Microsoftのこのアップデートが示しているのは、Azureをエージェント基盤として本気で整備しようという意志だ。「最も多くのエージェントが安全に動作するプラットフォーム」という戦略上のポジショニングと完全に一致している。

特にEntra IDとの統合強化は、長期的に見て正しい方向性だと思う。AIエージェントが増えれば増えるほど、NHIの管理が業務効率のボトルネックになっていく。そこをプラットフォームレベルで解決しようとしている姿勢は評価したい。「常時アクセス権を付与しっぱなし」という状態がいかにリスクかを考えると、JIT方向への進化は避けられない必然だ。

Agentic Memory自体のアーキテクチャも理にかなっている。ベクトルDBをアプリ側で別途管理するより、Redisに一本化した方が運用は確実にシンプルになる。ただし、実際のパフォーマンスはワークロードの性質に大きく依存するため、既存構成からの移行判断は慎重に行うべきだ。

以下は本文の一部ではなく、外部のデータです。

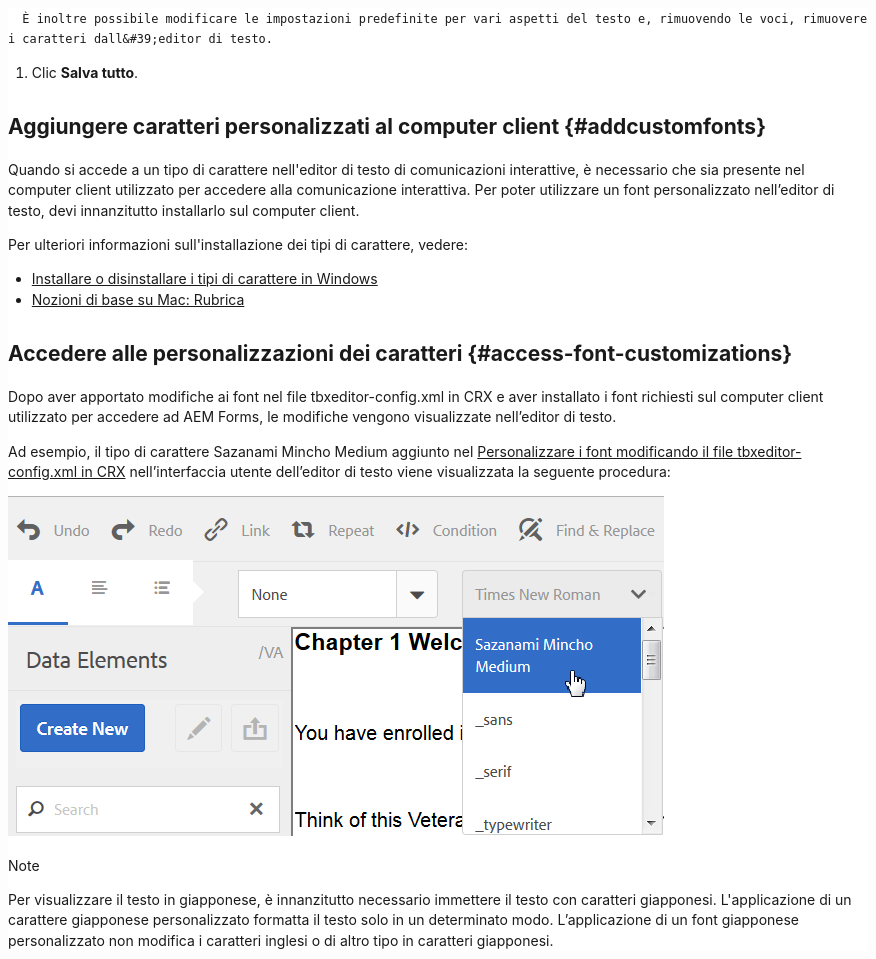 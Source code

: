       È inoltre possibile modificare le impostazioni predefinite per vari aspetti del testo e, rimuovendo le voci, rimuovere i caratteri dall&#39;editor di testo.

   1. Clic **Salva tutto**.

## Aggiungere caratteri personalizzati al computer client {#addcustomfonts}

Quando si accede a un tipo di carattere nell&#39;editor di testo di comunicazioni interattive, è necessario che sia presente nel computer client utilizzato per accedere alla comunicazione interattiva. Per poter utilizzare un font personalizzato nell’editor di testo, devi innanzitutto installarlo sul computer client.

Per ulteriori informazioni sull&#39;installazione dei tipi di carattere, vedere:

* [Installare o disinstallare i tipi di carattere in Windows](https://windows.microsoft.com/en-us/windows-vista/install-or-uninstall-fonts)
* [Nozioni di base su Mac: Rubrica](https://support.apple.com/en-us/HT201749)

## Accedere alle personalizzazioni dei caratteri {#access-font-customizations}

Dopo aver apportato modifiche ai font nel file tbxeditor-config.xml in CRX e aver installato i font richiesti sul computer client utilizzato per accedere ad AEM Forms, le modifiche vengono visualizzate nell’editor di testo.

Ad esempio, il tipo di carattere Sazanami Mincho Medium aggiunto nel [Personalizzare i font modificando il file tbxeditor-config.xml in CRX](#customizefonts) nell’interfaccia utente dell’editor di testo viene visualizzata la seguente procedura:

![sazanamiminchointext](assets/sazanamiminchointext.png)

>[!NOTE]
>
>Per visualizzare il testo in giapponese, è innanzitutto necessario immettere il testo con caratteri giapponesi. L&#39;applicazione di un carattere giapponese personalizzato formatta il testo solo in un determinato modo. L’applicazione di un font giapponese personalizzato non modifica i caratteri inglesi o di altro tipo in caratteri giapponesi.
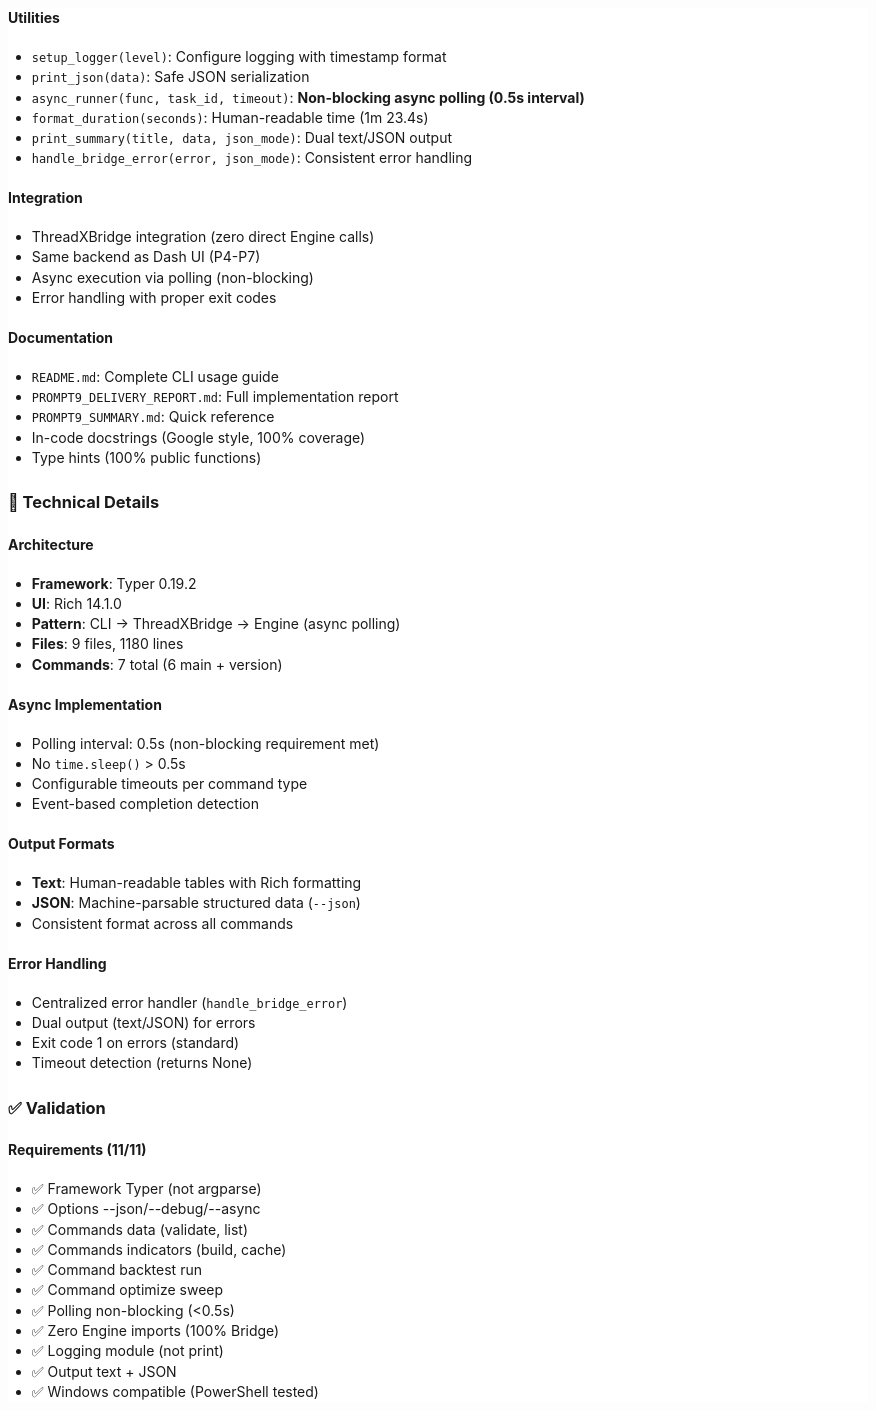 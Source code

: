 #### Utilities
- `setup_logger(level)`: Configure logging with timestamp format
- `print_json(data)`: Safe JSON serialization
- `async_runner(func, task_id, timeout)`: **Non-blocking async polling (0.5s interval)**
- `format_duration(seconds)`: Human-readable time (1m 23.4s)
- `print_summary(title, data, json_mode)`: Dual text/JSON output
- `handle_bridge_error(error, json_mode)`: Consistent error handling

#### Integration
- ThreadXBridge integration (zero direct Engine calls)
- Same backend as Dash UI (P4-P7)
- Async execution via polling (non-blocking)
- Error handling with proper exit codes

#### Documentation
- `README.md`: Complete CLI usage guide
- `PROMPT9_DELIVERY_REPORT.md`: Full implementation report
- `PROMPT9_SUMMARY.md`: Quick reference
- In-code docstrings (Google style, 100% coverage)
- Type hints (100% public functions)

### 🔧 Technical Details

#### Architecture
- **Framework**: Typer 0.19.2
- **UI**: Rich 14.1.0
- **Pattern**: CLI → ThreadXBridge → Engine (async polling)
- **Files**: 9 files, 1180 lines
- **Commands**: 7 total (6 main + version)

#### Async Implementation
- Polling interval: 0.5s (non-blocking requirement met)
- No `time.sleep()` > 0.5s
- Configurable timeouts per command type
- Event-based completion detection

#### Output Formats
- **Text**: Human-readable tables with Rich formatting
- **JSON**: Machine-parsable structured data (`--json`)
- Consistent format across all commands

#### Error Handling
- Centralized error handler (`handle_bridge_error`)
- Dual output (text/JSON) for errors
- Exit code 1 on errors (standard)
- Timeout detection (returns None)

### ✅ Validation

#### Requirements (11/11)
- ✅ Framework Typer (not argparse)
- ✅ Options --json/--debug/--async
- ✅ Commands data (validate, list)
- ✅ Commands indicators (build, cache)
- ✅ Command backtest run
- ✅ Command optimize sweep
- ✅ Polling non-blocking (<0.5s)
- ✅ Zero Engine imports (100% Bridge)
- ✅ Logging module (not print)
- ✅ Output text + JSON
- ✅ Windows compatible (PowerShell tested)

今すぐ乗り換えを急ぐのではなく、新規プロジェクトで試してノウハウを積む——それが道のド真ん中の使い方だろう。

Flash最適化SKUの1.5TB対応も、中長期的に大規模エージェントシステムを視野に入れている組織には選択肢として把握しておく価値がある。コストモデルの詳細は実際に試算して判断してほしいが、方向性は正しい。


出典: この記事は Build 2026: New Azure Managed Redis Capabilities for AI-Ready Applications の内容をもとに、筆者の見解を加えて独自に執筆したものです。